Approfondissement Exercice 9 — Retrouver la relation affine d'une sonde

Un technicien de maintenance énergétique étalonne une nouvelle sonde. Il relève deux mesures : à 10 °C la sonde envoie 300 mV, et à 30 °C elle envoie 500 mV. La relation est affine : \(U = a\,\theta + b\).
  1. Calculer la sensibilité \(a\) (variation de tension par degré) : \(a = \dfrac{\Delta U}{\Delta \theta}\).
  2. En utilisant le point (10 °C ; 300 mV), calculer \(b\).
  3. Écrire la relation complète, puis donner la tension envoyée à la consigne de 19 °C.
  1. \(a = \dfrac{500 - 300}{30 - 10} = \dfrac{200}{20} = 10\) mV/°C.
  2. Avec \(U = 10\theta + b\) et le point (10 ; 300) : \(300 = 10 \times 10 + b\), donc \(b = 300 - 100 = 200\) mV.
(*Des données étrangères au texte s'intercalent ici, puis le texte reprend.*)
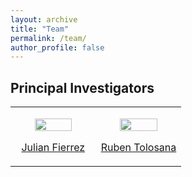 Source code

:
 ```yaml
---
layout: archive
title: "Team"
permalink: /team/
author_profile: false
---
```


Principal Investigators
-----

<table style="border: 0px">
  <tbody>
    <tr>
      <td width="50%">
        <div>
          <p align="center"><img src="https://catedraeniauam.github.io/images/2020_Fierrez.jpg" style="width:70%;height:auto;"></p>
          <p align="center"><a href="https://biometrics.eps.uam.es/fierrez/index.php">Julian Fierrez</a></p>
        </div>
      </td>
      <td width="50%">
        <div>
          <p align="center"><img src="https://catedraeniauam.github.io/images/Tolosana.jpg" style="width:70%;height:auto;"></p>
          <p align="center"><a href="https://rubentolosana.github.io/">Ruben Tolosana</a></p>
        </div>
      </td>
    </tr>
  </tbody>
</table>

<style>
    table, th, td {
        border: 0px;
    }
</style> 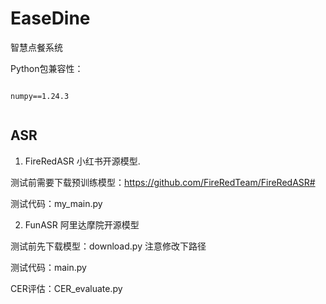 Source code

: # EaseDine
智慧点餐系统

Python包兼容性：
```python=3.10

numpy==1.24.3


```
## ASR
1. FireRedASR
小红书开源模型.

测试前需要下载预训练模型：https://github.com/FireRedTeam/FireRedASR#

测试代码：my_main.py

2. FunASR
阿里达摩院开源模型

测试前先下载模型：download.py 注意修改下路径

测试代码：main.py

CER评估：CER_evaluate.py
  3. \(U = 10\theta + 200\). À 19 °C : \(U = 10 \times 19 + 200 = 390\) mV.
Approfondissement Exercice 10 — Comparer deux programmations

Un technicien GTB compare deux réglages pour un logement dont la facture de chauffage serait de 1200 € par an à 21 °C en permanence. On applique la règle « 1 °C de moins ≈ 7 % d'économie » au prorata des heures concernées.
  1. Programmation A : la baisse est de 2 °C en permanence. Quel pourcentage d'économie ? Quelle facture obtient-on ?
  2. Programmation B, jour : baisse de 2 °C pendant 16 h sur 24, soit une fraction \(\dfrac{16}{24}\) de la journée. Calculer l'économie correspondante (en %, par rapport au total).
  3. Programmation B, nuit : baisse de 5 °C pendant 8 h sur 24, soit \(\dfrac{8}{24}\). Calculer l'économie correspondante (en %, par rapport au total).
  4. En déduire le pourcentage d'économie total de la programmation B, la facture obtenue, et l'économie de B par rapport à A (en €).
  1. A : baisse 2 °C → \(2 \times 7 = 14\) % d'économie. Facture : \(1200 \times (1 - 0{,}14) = 1200 \times 0{,}86 = 1032\) €.
  2. B jour : économie de \(2 \times 7 = 14\) % appliquée à \(\dfrac{16}{24}\) du temps, soit \(14 \times \dfrac{16}{24} = 14 \times \dfrac{2}{3} \approx 9{,}33\) % du total.
  3. B nuit : économie de \(5 \times 7 = 35\) % appliquée à \(\dfrac{8}{24}\) du temps, soit \(35 \times \dfrac{8}{24} = 35 \times \dfrac{1}{3} \approx 11{,}67\) % du total.
  4. Total B : \(9{,}33 + 11{,}67 = 21\) % d'économie. Facture : \(1200 \times (1 - 0{,}21) = 1200 \times 0{,}79 = 948\) €. Économie de B par rapport à A : \(1032 - 948 = \mathbf{84}\) € par an de plus que la programmation A.